Ultrasound is used as the primary means of evaluating patients under the age of 30 who presents with a breast lump of some kind. We use ultrasound to help decide whether these are solid or cystic in nature.
We use ultrasound, also, to evaluate patients who have breast implants.
FEMALE: Why not go into this room, Room #1.
GILLIAN M. NEWSTEAD, MD: The study itself is actually very painless, it doesn't hurt.

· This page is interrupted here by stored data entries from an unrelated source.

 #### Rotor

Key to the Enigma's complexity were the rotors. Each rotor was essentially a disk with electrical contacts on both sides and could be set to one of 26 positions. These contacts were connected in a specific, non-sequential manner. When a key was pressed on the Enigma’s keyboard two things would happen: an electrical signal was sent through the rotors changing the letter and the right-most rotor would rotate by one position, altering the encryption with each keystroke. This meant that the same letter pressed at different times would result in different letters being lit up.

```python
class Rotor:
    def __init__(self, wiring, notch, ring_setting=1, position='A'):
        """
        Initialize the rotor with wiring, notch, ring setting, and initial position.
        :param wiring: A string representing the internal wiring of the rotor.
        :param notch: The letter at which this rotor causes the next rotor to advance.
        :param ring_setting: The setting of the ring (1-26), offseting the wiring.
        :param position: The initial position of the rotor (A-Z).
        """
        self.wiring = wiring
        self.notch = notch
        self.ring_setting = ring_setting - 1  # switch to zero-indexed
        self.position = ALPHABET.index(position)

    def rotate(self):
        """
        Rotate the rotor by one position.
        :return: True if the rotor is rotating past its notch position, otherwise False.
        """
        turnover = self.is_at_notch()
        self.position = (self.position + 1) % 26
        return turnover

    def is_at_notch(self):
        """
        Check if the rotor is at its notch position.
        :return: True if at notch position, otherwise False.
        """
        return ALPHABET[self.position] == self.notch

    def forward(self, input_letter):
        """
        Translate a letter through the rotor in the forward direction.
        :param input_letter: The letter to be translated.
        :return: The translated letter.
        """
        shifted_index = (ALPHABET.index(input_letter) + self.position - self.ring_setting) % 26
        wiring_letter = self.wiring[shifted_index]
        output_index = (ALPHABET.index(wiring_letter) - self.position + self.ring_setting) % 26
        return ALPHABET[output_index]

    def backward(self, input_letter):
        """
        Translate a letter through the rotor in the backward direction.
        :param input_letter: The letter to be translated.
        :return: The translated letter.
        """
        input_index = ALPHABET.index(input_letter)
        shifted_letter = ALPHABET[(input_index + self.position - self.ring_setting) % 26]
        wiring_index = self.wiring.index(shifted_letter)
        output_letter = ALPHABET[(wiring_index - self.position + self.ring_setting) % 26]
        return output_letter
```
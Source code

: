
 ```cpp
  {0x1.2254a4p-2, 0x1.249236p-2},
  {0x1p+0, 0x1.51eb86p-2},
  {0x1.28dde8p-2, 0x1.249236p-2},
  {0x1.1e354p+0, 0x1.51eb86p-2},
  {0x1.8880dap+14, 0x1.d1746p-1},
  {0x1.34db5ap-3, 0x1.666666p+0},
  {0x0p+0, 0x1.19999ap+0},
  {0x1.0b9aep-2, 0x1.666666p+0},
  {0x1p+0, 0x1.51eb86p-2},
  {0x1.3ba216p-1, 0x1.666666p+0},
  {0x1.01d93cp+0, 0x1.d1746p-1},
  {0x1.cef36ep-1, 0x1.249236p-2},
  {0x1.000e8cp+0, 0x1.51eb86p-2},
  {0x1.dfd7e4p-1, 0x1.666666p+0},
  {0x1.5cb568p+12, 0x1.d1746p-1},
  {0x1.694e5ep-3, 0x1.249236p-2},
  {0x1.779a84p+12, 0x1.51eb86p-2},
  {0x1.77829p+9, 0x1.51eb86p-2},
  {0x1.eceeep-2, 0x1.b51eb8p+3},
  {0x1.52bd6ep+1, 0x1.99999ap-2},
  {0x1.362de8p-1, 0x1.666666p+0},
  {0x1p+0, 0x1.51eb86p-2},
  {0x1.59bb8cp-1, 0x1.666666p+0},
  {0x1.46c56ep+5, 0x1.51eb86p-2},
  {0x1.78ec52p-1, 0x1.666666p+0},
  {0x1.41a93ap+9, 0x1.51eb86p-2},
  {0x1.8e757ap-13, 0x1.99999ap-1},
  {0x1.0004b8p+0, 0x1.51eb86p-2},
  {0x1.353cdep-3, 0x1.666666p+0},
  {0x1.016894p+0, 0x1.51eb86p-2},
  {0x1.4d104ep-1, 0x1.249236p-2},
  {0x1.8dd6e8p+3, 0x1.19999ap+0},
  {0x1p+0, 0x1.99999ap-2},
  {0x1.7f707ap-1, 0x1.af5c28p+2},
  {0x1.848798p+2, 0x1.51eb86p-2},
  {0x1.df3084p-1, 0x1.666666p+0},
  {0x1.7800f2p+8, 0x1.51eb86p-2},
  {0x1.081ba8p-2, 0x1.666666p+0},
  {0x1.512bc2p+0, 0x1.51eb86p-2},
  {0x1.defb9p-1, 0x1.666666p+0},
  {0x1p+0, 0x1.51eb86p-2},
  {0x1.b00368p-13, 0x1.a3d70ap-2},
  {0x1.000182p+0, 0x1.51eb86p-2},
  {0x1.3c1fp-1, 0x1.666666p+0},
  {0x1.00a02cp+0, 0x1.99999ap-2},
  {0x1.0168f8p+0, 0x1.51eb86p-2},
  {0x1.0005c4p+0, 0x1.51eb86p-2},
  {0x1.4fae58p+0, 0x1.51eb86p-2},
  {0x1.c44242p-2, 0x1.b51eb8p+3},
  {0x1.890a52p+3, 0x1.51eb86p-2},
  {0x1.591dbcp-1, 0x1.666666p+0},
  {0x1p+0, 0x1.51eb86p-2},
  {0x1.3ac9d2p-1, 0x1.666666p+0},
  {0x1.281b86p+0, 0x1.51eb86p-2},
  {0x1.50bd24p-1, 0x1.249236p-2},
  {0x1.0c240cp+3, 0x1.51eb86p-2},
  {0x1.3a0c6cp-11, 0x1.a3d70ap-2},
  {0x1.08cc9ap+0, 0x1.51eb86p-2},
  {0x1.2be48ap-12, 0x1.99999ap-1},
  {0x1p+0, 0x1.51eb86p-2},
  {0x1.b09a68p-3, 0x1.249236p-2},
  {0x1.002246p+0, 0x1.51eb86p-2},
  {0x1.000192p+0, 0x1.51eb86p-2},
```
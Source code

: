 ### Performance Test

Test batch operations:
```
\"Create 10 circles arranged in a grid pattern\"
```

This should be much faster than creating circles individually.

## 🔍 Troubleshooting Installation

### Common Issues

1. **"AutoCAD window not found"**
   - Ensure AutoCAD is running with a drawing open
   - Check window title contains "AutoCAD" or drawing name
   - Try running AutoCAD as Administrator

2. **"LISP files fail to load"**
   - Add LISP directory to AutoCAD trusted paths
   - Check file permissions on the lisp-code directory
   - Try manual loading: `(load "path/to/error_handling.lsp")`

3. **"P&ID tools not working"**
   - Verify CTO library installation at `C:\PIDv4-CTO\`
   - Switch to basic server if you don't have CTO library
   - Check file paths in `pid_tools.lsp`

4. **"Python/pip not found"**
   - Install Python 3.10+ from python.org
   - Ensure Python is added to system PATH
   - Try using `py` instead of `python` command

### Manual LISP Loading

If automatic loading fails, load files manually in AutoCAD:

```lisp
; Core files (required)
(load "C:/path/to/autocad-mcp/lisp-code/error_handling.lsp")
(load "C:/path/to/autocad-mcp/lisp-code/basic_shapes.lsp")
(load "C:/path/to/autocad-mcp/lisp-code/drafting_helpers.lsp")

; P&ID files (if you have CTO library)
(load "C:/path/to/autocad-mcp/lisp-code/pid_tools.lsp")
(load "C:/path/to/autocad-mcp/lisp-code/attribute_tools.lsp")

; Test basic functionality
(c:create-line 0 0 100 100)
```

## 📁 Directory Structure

The breast is not compressed the way it is for a mammograms.
[Technologist and patient]
FEMALE: Your doctor, when he examined you, did he feel anything on your right breast?
GILLIAN M. NEWSTEAD, MD: The technologist will take a history from the patient and inquire if the patient has noted any changes in her breast or if she's noted any lumps or any areas of particular discomfort. And that helps us direct the ultrasound to the area that we're concerned about.
And we -- to get ready for the ultrasound examination, we place some -- what we call "coupling gel," it's actually jelly, on the transducer itself, which sends and receives the sound. And on the skin of the breast in the area which we want to examine with ultrasound. The get is a coupling agent, and it allows the sound more easily to penetrate into the body.
The patient can look at the screen, the monitor, where we can view the breast and the images we're taking. And what's really nice about the breast ultrasound is the doctor and the technologists can actually see breast in real-time -- the breast tissue -- and then select the areas that look abnormal and take images of that particular area.
And then the radiologist will come and review the findings, usually scan the patient his or herself and take -- may or may not take additional images to confirm the impression that the technologists had. So we work very closely with our technologists.
[Doctor w/ patient]
GILLIAN M. NEWSTEAD, MD: Good morning, I'm Dr. Newstead, how are you?
PATIENT: Good morning.
GILLIAN M. NEWSTEAD, MD: Hi --
PATIENT: A little nervous, a little nervous.
GILLIAN M. NEWSTEAD, MD: Looks like you have a little cyst here, on your breast.
PATIENT: Yes.
GILLIAN M. NEWSTEAD, MD: I'm just going to take a quick look at it, for you and then we'll be all finished.
PATIENT: Okay.
PATIENT: So when I went to the doctor, they said I should come in, and they will do an ultrasound.
It didn't take long. It's not uncomfortable at all. And it was just a matter of sound waves and they showed me on the monitor, you know, what it was that was right below the nipple. Which is the cyst. Said that this was benign and that it -- they'll just keep an eye on it. And if I feel anything unusual, that I should come back. Other than that, they'll see me in a year.
GILLIAN M. NEWSTEAD, MD: Here we have one of the images that we recorded this morning and here we see the mass lesion nicely. It's sharply outlined.